Старший и младший — это, вообще говоря, наша домашняя шутка. Потому что старший старше младшего минут на пять. Свое близняшество они используют сполна,
по всем правилам нового времени. Например, один выслушивает по телефону хриплые, поющие признания девушки, обращенные не к нему, и отвечает индифферентно,
оскорбительно не помня подробностей, другой рядом беззвучно корчится. Кажется, они дублируют друг друга уже
и при интимных свиданиях. На меня не похожи — я был
мучительнее и однозначней. Но может быть, у них еще все
впереди?

Жена, как это с ней бывает, стала слепоглухонемая.

— А я почему должна знать? Он сам все затеял, ну вот
и пусть!

— Мать, опомнись, он помер.

— Не надо мне только рассказывать!

Не скрою, обидно мне стало, что обо мне говорят в третьем лице. Будто я уже умер.

А будто уже нет?

Так или иначе, понял я, что без официального подтверждения мне на тот свет не отправиться. Сами они палец о палец не ударят. А я, надо сказать, в деле оформления
исхода щепетилен до формализма. С момента таинственного исчезновения отца это превратилось в пунктик, теперь же, когда расход людей пущен на самотек и не подлежит уже никакому учету, пунктик стал настоящей идеей
фикс, без преувеличения, главной задачей жизни. Я, как
это ни смешно, в глубине души ждал этого момента. И вот
час настал. Идти за подтверждением собственной смерти
предстояло мне самому. Это было даже по-своему логично.
Прихожу, например, к такой-то и говорю:

— Так и так. Мне справочка нужна. Свидетельство
о смерти. Гражданин, в скобках имя, и нам пожелал долго
жить.

— Это замечательно, — отвечает стерва и почесывает
локоть, который, как замечено, стареет у женщин первым. — Это замечательно, что он умер таким молодым
и добрым и, судя по вашим глазам, даже с мафией не связан. Но вот, не сочтите меня формалисткой, покойник подозрительно похож на вас.

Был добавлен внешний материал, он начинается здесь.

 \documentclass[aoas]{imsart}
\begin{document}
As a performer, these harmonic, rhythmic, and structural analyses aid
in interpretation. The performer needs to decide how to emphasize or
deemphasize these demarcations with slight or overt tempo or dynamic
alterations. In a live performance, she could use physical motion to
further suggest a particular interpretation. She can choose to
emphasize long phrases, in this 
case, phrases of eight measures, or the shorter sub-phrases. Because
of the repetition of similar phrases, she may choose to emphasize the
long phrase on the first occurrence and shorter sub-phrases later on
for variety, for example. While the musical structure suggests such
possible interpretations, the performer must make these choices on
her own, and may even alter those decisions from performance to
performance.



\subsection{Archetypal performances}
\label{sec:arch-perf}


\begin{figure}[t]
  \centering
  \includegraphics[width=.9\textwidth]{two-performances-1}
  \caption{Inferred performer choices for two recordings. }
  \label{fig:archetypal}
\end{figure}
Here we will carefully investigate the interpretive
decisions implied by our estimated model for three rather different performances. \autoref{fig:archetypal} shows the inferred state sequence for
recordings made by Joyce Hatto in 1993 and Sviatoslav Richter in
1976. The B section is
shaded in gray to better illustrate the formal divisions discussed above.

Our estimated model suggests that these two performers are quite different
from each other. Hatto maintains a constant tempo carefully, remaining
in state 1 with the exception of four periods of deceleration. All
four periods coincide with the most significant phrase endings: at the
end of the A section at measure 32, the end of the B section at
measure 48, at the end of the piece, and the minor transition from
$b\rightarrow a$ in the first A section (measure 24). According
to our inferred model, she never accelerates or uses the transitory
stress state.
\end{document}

— То есть что значит, подозрительно похож? Это
я и есть. Мне только справку надо.

— Тогда вопрос решается просто. Вызываем милицию
и обсуждаем это досконально.

У меня переживания. Мне, можно сказать, ни до чего.
Могу ли я с человеком в погонах обсуждать такую интимную проблему, как уход из этого мира?

Но вышло все не так…

Осенняя прелюдия

Дежурная по летальным исходам

Улица подняла меня вместе с другим податливым народом
и вынесла к каналу, под поеденные морозом липы. Деревья
тут же начали обдувать гнилой свежестью; одновременно,
передернувшись, они успевали стряхивать с себя растерянную птичью мелочь и свистящим шепотом подавать команды торопящимся в стойло облакам. Во всем этом угадывался некий смысл, мне уже недоступный.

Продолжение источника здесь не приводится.